As I stated before, I look forward to hearing your suggestions to pass along. You WILL make it through December... Keep putting your feet on the floor.
Pamela

Saturday, November 28, 2015

The Christmas tree is up...

Today I was brave. I pulled out my Christmas tree and decorated it with my (now adult) children's handmade ornaments. I found a tucked away treasure from Logan.  My stomach was queasy and I thought I might even throw up. Still, I needed to do this. 

This is my second attempt at Christmas. Last year, after many years of "skipping Christmas", I decided to put up a tree. Why?  I didn't wanna be "nana Scrooge" to my grand babies. Two close friends came to my house and walked me through the painful task of sorting through Christmas decorations and ornaments.  They listened to me curse the holidays and cried with me as I sat on the floor weeping. 

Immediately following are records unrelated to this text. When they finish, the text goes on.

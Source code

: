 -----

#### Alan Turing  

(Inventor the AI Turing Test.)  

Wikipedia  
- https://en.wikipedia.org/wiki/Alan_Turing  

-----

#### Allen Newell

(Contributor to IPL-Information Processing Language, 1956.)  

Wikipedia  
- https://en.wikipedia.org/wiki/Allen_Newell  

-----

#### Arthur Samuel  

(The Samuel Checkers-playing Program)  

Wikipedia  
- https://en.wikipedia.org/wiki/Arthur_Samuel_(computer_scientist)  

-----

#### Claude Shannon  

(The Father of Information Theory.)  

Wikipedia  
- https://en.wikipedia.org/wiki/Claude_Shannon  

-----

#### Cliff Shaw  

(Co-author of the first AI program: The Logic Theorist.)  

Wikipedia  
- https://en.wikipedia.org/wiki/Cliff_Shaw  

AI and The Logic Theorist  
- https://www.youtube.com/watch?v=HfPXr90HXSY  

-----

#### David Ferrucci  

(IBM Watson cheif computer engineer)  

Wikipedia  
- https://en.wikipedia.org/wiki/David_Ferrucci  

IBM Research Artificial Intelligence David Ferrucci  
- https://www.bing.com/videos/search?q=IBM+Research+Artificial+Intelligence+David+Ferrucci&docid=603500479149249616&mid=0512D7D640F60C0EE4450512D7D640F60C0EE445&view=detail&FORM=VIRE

Christmas used to be different. I made ornaments for coworkers, candy and cookies with my children, and created memories by reading the Advent Book. I was the typical American mom. That was before...

Then Logan died. We created many special things that first year or two, and then the next wave of secondary losses began to occur. 

For five years I avoided Christmas...At least I tried. 

Today I had an "ah ha moment." I sat and listened to my pregnant daughter tell her husband about her favorite Christmas memories.  "Remember those candies that you made that we all loved?" I smiled as I listened to her reminisce. My daughter explained "we paused Christmas for a few years."  

Today is no longer about the child and brother that was lost and the painful memories of a family's future that was irrevocably changed. 

Today we turned the page.

My children deserve this new era of creating new memories... with husbands and babies and laughter and Santa.  My children deserve this new era- This new era of Christmas future.